Print the data exactly as it appears, keeping every word.

:: Data to examine ::
>>>
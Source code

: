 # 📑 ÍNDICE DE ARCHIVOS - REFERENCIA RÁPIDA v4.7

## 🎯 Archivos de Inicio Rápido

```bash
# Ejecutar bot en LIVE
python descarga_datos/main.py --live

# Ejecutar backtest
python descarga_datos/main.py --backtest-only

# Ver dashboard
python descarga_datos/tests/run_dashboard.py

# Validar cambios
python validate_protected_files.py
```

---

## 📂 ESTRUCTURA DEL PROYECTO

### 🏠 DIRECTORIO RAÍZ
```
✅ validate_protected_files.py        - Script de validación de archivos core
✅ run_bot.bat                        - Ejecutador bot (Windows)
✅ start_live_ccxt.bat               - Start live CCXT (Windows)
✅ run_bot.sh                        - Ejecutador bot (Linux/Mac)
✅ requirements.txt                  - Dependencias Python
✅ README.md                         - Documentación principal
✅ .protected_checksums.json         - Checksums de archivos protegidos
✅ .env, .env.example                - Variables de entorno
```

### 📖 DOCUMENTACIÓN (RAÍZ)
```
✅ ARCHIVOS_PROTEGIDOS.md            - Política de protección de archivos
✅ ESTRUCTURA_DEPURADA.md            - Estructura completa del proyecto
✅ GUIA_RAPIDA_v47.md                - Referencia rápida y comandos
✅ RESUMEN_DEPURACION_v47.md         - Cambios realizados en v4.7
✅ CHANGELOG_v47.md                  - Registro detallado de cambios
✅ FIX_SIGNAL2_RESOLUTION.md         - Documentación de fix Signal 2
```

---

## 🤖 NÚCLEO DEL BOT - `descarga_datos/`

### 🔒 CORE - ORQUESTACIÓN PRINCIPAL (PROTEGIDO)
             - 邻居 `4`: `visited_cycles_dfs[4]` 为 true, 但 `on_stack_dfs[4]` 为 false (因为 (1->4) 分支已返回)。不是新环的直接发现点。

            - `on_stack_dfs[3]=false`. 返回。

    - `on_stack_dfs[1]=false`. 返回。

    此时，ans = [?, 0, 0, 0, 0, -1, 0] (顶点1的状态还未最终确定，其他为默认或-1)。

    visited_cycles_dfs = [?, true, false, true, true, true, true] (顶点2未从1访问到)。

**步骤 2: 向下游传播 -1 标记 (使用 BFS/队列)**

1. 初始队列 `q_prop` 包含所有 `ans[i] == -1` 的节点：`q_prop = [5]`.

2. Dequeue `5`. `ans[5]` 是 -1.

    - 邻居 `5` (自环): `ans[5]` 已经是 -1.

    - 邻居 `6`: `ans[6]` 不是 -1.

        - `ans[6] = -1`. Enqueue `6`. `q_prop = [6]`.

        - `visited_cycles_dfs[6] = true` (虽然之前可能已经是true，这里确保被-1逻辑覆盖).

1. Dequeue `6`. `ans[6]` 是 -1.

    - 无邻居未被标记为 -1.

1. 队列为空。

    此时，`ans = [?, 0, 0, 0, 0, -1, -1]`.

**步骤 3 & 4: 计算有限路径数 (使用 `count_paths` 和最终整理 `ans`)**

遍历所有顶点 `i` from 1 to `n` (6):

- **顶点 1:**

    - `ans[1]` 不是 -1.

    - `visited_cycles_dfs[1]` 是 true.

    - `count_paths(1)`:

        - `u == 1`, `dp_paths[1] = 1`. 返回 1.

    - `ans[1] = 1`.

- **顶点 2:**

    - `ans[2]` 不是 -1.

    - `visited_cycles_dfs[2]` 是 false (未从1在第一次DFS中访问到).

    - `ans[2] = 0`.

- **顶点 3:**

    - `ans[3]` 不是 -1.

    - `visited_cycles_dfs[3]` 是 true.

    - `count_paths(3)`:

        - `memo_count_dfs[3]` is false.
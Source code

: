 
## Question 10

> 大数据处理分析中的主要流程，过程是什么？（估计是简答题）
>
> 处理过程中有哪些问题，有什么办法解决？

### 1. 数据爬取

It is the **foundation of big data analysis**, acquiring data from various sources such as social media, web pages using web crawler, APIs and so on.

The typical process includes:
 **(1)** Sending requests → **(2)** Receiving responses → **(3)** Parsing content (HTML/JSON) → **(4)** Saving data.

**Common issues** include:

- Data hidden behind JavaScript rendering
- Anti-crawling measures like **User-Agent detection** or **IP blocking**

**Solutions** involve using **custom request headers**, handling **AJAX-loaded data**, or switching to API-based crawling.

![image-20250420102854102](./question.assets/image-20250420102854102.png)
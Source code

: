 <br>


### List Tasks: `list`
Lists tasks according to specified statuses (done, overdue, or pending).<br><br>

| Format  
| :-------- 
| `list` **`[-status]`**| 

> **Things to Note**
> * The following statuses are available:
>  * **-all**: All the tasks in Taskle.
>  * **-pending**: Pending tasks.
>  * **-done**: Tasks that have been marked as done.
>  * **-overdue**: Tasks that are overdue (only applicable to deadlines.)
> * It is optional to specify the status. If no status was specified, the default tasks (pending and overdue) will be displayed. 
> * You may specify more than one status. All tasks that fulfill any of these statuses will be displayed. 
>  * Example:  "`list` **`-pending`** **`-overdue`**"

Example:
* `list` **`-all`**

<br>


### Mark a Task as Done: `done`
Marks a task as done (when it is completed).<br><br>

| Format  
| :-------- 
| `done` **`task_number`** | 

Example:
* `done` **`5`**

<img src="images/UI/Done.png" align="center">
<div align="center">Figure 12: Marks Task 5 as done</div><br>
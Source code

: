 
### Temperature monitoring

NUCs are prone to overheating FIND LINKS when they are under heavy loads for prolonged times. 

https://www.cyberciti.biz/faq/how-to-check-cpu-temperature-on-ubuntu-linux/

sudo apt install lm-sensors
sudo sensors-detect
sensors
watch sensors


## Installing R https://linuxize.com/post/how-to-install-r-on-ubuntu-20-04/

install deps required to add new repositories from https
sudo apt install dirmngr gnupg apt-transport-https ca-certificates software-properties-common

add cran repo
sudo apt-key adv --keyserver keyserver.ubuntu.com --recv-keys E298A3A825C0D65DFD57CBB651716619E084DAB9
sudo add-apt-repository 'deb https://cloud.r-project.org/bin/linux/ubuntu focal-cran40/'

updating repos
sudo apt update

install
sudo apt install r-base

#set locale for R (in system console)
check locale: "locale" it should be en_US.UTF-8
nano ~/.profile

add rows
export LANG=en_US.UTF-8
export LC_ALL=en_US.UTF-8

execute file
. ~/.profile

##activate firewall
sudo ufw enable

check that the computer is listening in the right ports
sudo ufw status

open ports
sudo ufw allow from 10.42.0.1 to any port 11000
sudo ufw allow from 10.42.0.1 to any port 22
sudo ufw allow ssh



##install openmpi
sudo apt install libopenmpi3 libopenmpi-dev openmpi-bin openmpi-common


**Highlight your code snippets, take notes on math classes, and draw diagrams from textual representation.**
<<<
:: Task answer ::
Source code

: # 📑 ÍNDICE DE ARCHIVOS - REFERENCIA RÁPIDA v4.7

## 🎯 Archivos de Inicio Rápido

```bash
# Ejecutar bot en LIVE
python descarga_datos/main.py --live

# Ejecutar backtest
python descarga_datos/main.py --backtest-only

# Ver dashboard
python descarga_datos/tests/run_dashboard.py

# Validar cambios
python validate_protected_files.py
```

---

## 📂 ESTRUCTURA DEL PROYECTO

### 🏠 DIRECTORIO RAÍZ
```
✅ validate_protected_files.py        - Script de validación de archivos core
✅ run_bot.bat                        - Ejecutador bot (Windows)
✅ start_live_ccxt.bat               - Start live CCXT (Windows)
✅ run_bot.sh                        - Ejecutador bot (Linux/Mac)
✅ requirements.txt                  - Dependencias Python
✅ README.md                         - Documentación principal
✅ .protected_checksums.json         - Checksums de archivos protegidos
✅ .env, .env.example                - Variables de entorno
```

### 📖 DOCUMENTACIÓN (RAÍZ)
```
✅ ARCHIVOS_PROTEGIDOS.md            - Política de protección de archivos
✅ ESTRUCTURA_DEPURADA.md            - Estructura completa del proyecto
✅ GUIA_RAPIDA_v47.md                - Referencia rápida y comandos
✅ RESUMEN_DEPURACION_v47.md         - Cambios realizados en v4.7
✅ CHANGELOG_v47.md                  - Registro detallado de cambios
✅ FIX_SIGNAL2_RESOLUTION.md         - Documentación de fix Signal 2
```

---

## 🤖 NÚCLEO DEL BOT - `descarga_datos/`

### 🔒 CORE - ORQUESTACIÓN PRINCIPAL (PROTEGIDO)
             - 邻居 `4`: `visited_cycles_dfs[4]` 为 true, 但 `on_stack_dfs[4]` 为 false (因为 (1->4) 分支已返回)。不是新环的直接发现点。

            - `on_stack_dfs[3]=false`. 返回。

    - `on_stack_dfs[1]=false`. 返回。

    此时，ans = [?, 0, 0, 0, 0, -1, 0] (顶点1的状态还未最终确定，其他为默认或-1)。

    visited_cycles_dfs = [?, true, false, true, true, true, true] (顶点2未从1访问到)。

**步骤 2: 向下游传播 -1 标记 (使用 BFS/队列)**

1. 初始队列 `q_prop` 包含所有 `ans[i] == -1` 的节点：`q_prop = [5]`.

2. Dequeue `5`. `ans[5]` 是 -1.

    - 邻居 `5` (自环): `ans[5]` 已经是 -1.

    - 邻居 `6`: `ans[6]` 不是 -1.

        - `ans[6] = -1`. Enqueue `6`. `q_prop = [6]`.

        - `visited_cycles_dfs[6] = true` (虽然之前可能已经是true，这里确保被-1逻辑覆盖).

1. Dequeue `6`. `ans[6]` 是 -1.

    - 无邻居未被标记为 -1.

1. 队列为空。

    此时，`ans = [?, 0, 0, 0, 0, -1, -1]`.

**步骤 3 & 4: 计算有限路径数 (使用 `count_paths` 和最终整理 `ans`)**

遍历所有顶点 `i` from 1 to `n` (6):

- **顶点 1:**

    - `ans[1]` 不是 -1.

    - `visited_cycles_dfs[1]` 是 true.

    - `count_paths(1)`:

        - `u == 1`, `dp_paths[1] = 1`. 返回 1.

    - `ans[1] = 1`.

- **顶点 2:**

    - `ans[2]` 不是 -1.

    - `visited_cycles_dfs[2]` 是 false (未从1在第一次DFS中访问到).

    - `ans[2] = 0`.

- **顶点 3:**

    - `ans[3]` 不是 -1.

    - `visited_cycles_dfs[3]` 是 true.

    - `count_paths(3)`:

        - `memo_count_dfs[3]` is false.
Source code

: 
## Question 10

> 大数据处理分析中的主要流程，过程是什么？（估计是简答题）
>
> 处理过程中有哪些问题，有什么办法解决？

### 1. 数据爬取

It is the **foundation of big data analysis**, acquiring data from various sources such as social media, web pages using web crawler, APIs and so on.

The typical process includes:
 **(1)** Sending requests → **(2)** Receiving responses → **(3)** Parsing content (HTML/JSON) → **(4)** Saving data.

**Common issues** include:

- Data hidden behind JavaScript rendering
- Anti-crawling measures like **User-Agent detection** or **IP blocking**

**Solutions** involve using **custom request headers**, handling **AJAX-loaded data**, or switching to API-based crawling.

![image-20250420102854102](./question.assets/image-20250420102854102.png)
Source code

: <br>


### List Tasks: `list`
Lists tasks according to specified statuses (done, overdue, or pending).<br><br>

| Format  
| :-------- 
| `list` **`[-status]`**| 

> **Things to Note**
> * The following statuses are available:
>  * **-all**: All the tasks in Taskle.
>  * **-pending**: Pending tasks.
>  * **-done**: Tasks that have been marked as done.
>  * **-overdue**: Tasks that are overdue (only applicable to deadlines.)
> * It is optional to specify the status. If no status was specified, the default tasks (pending and overdue) will be displayed. 
> * You may specify more than one status. All tasks that fulfill any of these statuses will be displayed. 
>  * Example:  "`list` **`-pending`** **`-overdue`**"

Example:
* `list` **`-all`**

<br>


### Mark a Task as Done: `done`
Marks a task as done (when it is completed).<br><br>

| Format  
| :-------- 
| `done` **`task_number`** | 

Example:
* `done` **`5`**

<img src="images/UI/Done.png" align="center">
<div align="center">Figure 12: Marks Task 5 as done</div><br>
Source code

: 
### Temperature monitoring

NUCs are prone to overheating FIND LINKS when they are under heavy loads for prolonged times. 

https://www.cyberciti.biz/faq/how-to-check-cpu-temperature-on-ubuntu-linux/

sudo apt install lm-sensors
sudo sensors-detect
sensors
watch sensors


## Installing R https://linuxize.com/post/how-to-install-r-on-ubuntu-20-04/

install deps required to add new repositories from https
sudo apt install dirmngr gnupg apt-transport-https ca-certificates software-properties-common

add cran repo
sudo apt-key adv --keyserver keyserver.ubuntu.com --recv-keys E298A3A825C0D65DFD57CBB651716619E084DAB9
sudo add-apt-repository 'deb https://cloud.r-project.org/bin/linux/ubuntu focal-cran40/'

updating repos
sudo apt update

install
sudo apt install r-base

#set locale for R (in system console)
check locale: "locale" it should be en_US.UTF-8
nano ~/.profile

add rows
export LANG=en_US.UTF-8
export LC_ALL=en_US.UTF-8

execute file
. ~/.profile

##activate firewall
sudo ufw enable

check that the computer is listening in the right ports
sudo ufw status

open ports
sudo ufw allow from 10.42.0.1 to any port 11000
sudo ufw allow from 10.42.0.1 to any port 22
sudo ufw allow ssh



##install openmpi
sudo apt install libopenmpi3 libopenmpi-dev openmpi-bin openmpi-common


**Highlight your code snippets, take notes on math classes, and draw diagrams from textual representation.**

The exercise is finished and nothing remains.